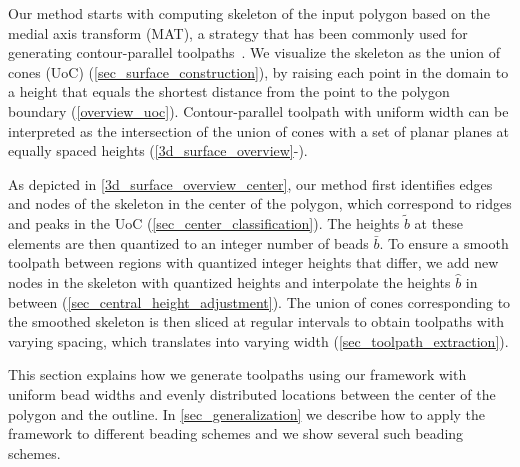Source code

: Our method starts with computing  skeleton of the input polygon based on the medial axis transform (MAT), a strategy that has been commonly used for generating contour-parallel toolpaths~\cite{eiamsa2003toward}. 
We visualize the skeleton as the union of cones (UoC) (\cref{sec_surface_construction}), by raising each point in the domain to a height that equals the shortest distance from the point to the polygon boundary (\cref{overview_uoc}).
Contour-parallel toolpath with uniform width can be interpreted as the intersection of the union of cones with a set of planar planes at equally spaced heights (\cref{3d_surface_overview}-).

As depicted in \cref{3d_surface_overview_center}, our method first identifies edges and nodes of the skeleton in the center of the polygon, which correspond to ridges and peaks in the UoC  (\cref{sec_center_classification}).
The heights $\tilde{b}$ at these elements are then quantized to an integer number of beads $\bar{b}$.
To ensure a smooth toolpath between regions with quantized integer heights that differ, we add new nodes in the skeleton with quantized heights and interpolate the heights $\hat{b}$ in between (\cref{sec_central_height_adjustment}).
The union of cones corresponding to the smoothed skeleton is then sliced at regular intervals to obtain toolpaths with varying spacing, which translates into varying width (\cref{sec_toolpath_extraction}).


This section explains how we generate toolpaths using our framework with uniform bead widths and evenly distributed locations between the center of the polygon and the outline.
In \cref{sec_generalization} we describe how to apply the framework to different beading schemes and we show several such beading schemes.



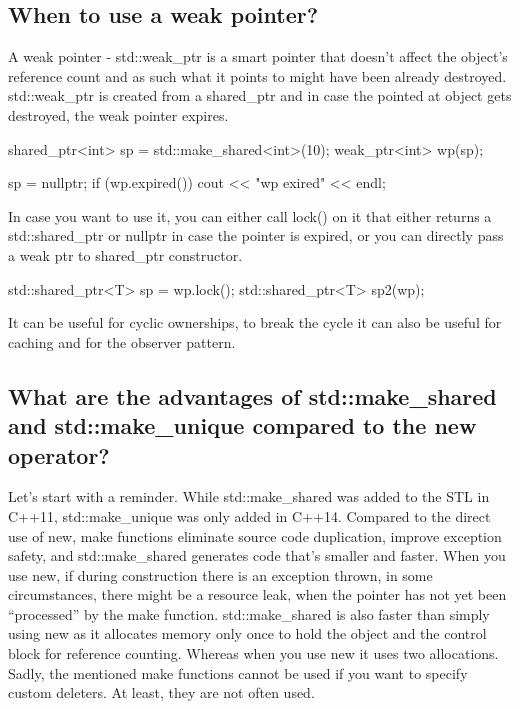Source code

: \documentclass{report}
\begin{document}
\subsection{When to use a weak pointer?}
\bigbreak \noindent 
A weak pointer - std::weak\_ptr is a smart pointer that doesn’t
affect the object’s reference count and as such what it points to
might have been already destroyed.
\bigbreak \noindent 
std::weak\_ptr is created from a shared\_ptr and in case the pointed
at object gets destroyed, the weak pointer expires.
\bigbreak \noindent 
\begin{cppcode}
    shared_ptr<int> sp = std::make_shared<int>(10);
    weak_ptr<int> wp(sp);

    sp = nullptr;
    if (wp.expired()) {
        cout << "wp exired" << endl;
    }
\end{cppcode}
\bigbreak \noindent 
In case you want to use it, you can either call lock() on it that either
returns a std::shared\_ptr or nullptr in case the pointer is expired,
or you can directly pass a weak ptr to shared\_ptr constructor.
\bigbreak \noindent 
\begin{cppcode}
std::shared_ptr<T> sp = wp.lock();
std::shared_ptr<T> sp2(wp);
\end{cppcode}
\bigbreak \noindent 
It can be useful for cyclic ownerships, to break the cycle
\bigbreak \noindent 
it can also be useful for caching and for the observer pattern.
\bigbreak \noindent 
\subsection{What are the advantages of std::make\_shared and std::make\_unique compared to the new operator?}
\bigbreak \noindent 
Let’s start with a reminder. While std::make\_shared was added to
the STL in C++11, std::make\_unique was only added in C++14.
\bigbreak \noindent 
Compared to the direct use of new, make functions eliminate source
code duplication, improve exception safety, and std::make\_shared
generates code that’s smaller and faster.
\bigbreak \noindent 
When you use new, if during construction there is an exception
thrown, in some circumstances, there might be a resource leak,
when the pointer has not yet been “processed” by the make function.
\bigbreak \noindent 
std::make\_shared is also faster than simply using new as it allocates
memory only once to hold the object and the control block for reference counting. Whereas when you use new it uses two allocations.
\bigbreak \noindent 
Sadly, the mentioned make functions cannot be used if you want to
specify custom deleters. At least, they are not often used.
\end{document}
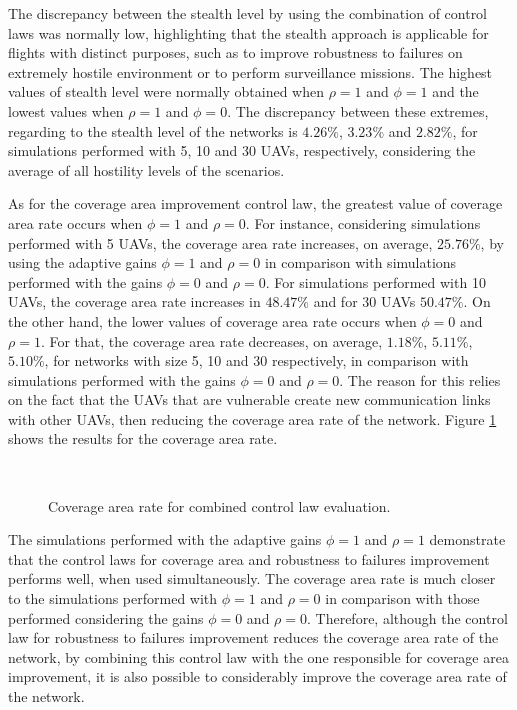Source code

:The discrepancy between the stealth level by using the combination of control laws was normally low, highlighting that the stealth approach is applicable for flights with distinct purposes, such as to improve robustness to failures on extremely hostile environment or to perform surveillance missions. The highest values of stealth level were normally obtained when $\rho=1$ and $\phi=1$ and the lowest values when $\rho=1$ and $\phi=0$. The discrepancy between these extremes, regarding to the stealth level of the networks is $4.26\%$, $3.23\%$ and $2.82\%$, for simulations performed with 5, 10 and 30 UAVs, respectively, considering the average of all hostility levels of the scenarios.

As for the coverage area improvement control law, the greatest value of coverage area rate occurs when $\phi=1$ and $\rho=0$. For instance, considering simulations performed with 5 UAVs, the coverage area rate increases, on average, $25.76\%$, by using the adaptive gains $\phi=1$ and $\rho=0$ in comparison with simulations performed with the gains $\phi=0$ and $\rho=0$. For simulations performed with 10 UAVs, the coverage area rate increases in $48.47\%$ and for 30 UAVs $50.47\%$. On the other hand, the lower values of coverage area rate occurs when $\phi=0$ and $\rho=1$. For that, the coverage area rate decreases, on average, $1.18\%$, $5.11\%$, $5.10\%$, for networks with size 5, 10 and 30 respectively, in comparison with simulations performed with the gains $\phi=0$ and $\rho=0$. The reason for this relies on the fact that the UAVs that are vulnerable create new communication links with other UAVs, then reducing the coverage area rate of the network. Figure \ref{fig:unstructuredCovAreaRateRadarOn} shows the results for the coverage area rate. 

\begin{figure}[hbt!]
      \centering            
         \\ \centering
      \caption{Coverage area rate for combined control law evaluation.}
      \label{fig:unstructuredCovAreaRateRadarOn}
\end{figure}

The simulations performed with the adaptive gains $\phi=1$ and $\rho=1$ demonstrate that the control laws for coverage area and robustness to failures improvement performs well, when used simultaneously. The coverage area rate is much closer to the simulations performed with $\phi=1$ and $\rho=0$ in comparison with those performed considering the gains $\phi=0$ and $\rho=0$. Therefore, although the control law for robustness to failures improvement reduces the coverage area rate of the network, by combining this control law with the one responsible for coverage area improvement, it is also possible to considerably improve the coverage area rate of the network.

THE PROBLEM: Nothing but the lines from the start of the listing through the line with "at these elements" belongs in the answer, each one retyped exactly and without pictures.

OUTPUT BELOW:
Source code

: Our method starts with computing  skeleton of the input polygon based on the medial axis transform (MAT), a strategy that has been commonly used for generating contour-parallel toolpaths~\cite{eiamsa2003toward}. 
We visualize the skeleton as the union of cones (UoC) (\cref{sec_surface_construction}), by raising each point in the domain to a height that equals the shortest distance from the point to the polygon boundary (\cref{overview_uoc}).
Contour-parallel toolpath with uniform width can be interpreted as the intersection of the union of cones with a set of planar planes at equally spaced heights (\cref{3d_surface_overview}-).

As depicted in \cref{3d_surface_overview_center}, our method first identifies edges and nodes of the skeleton in the center of the polygon, which correspond to ridges and peaks in the UoC  (\cref{sec_center_classification}).
The heights $\tilde{b}$ at these elements are then quantized to an integer number of beads $\bar{b}$.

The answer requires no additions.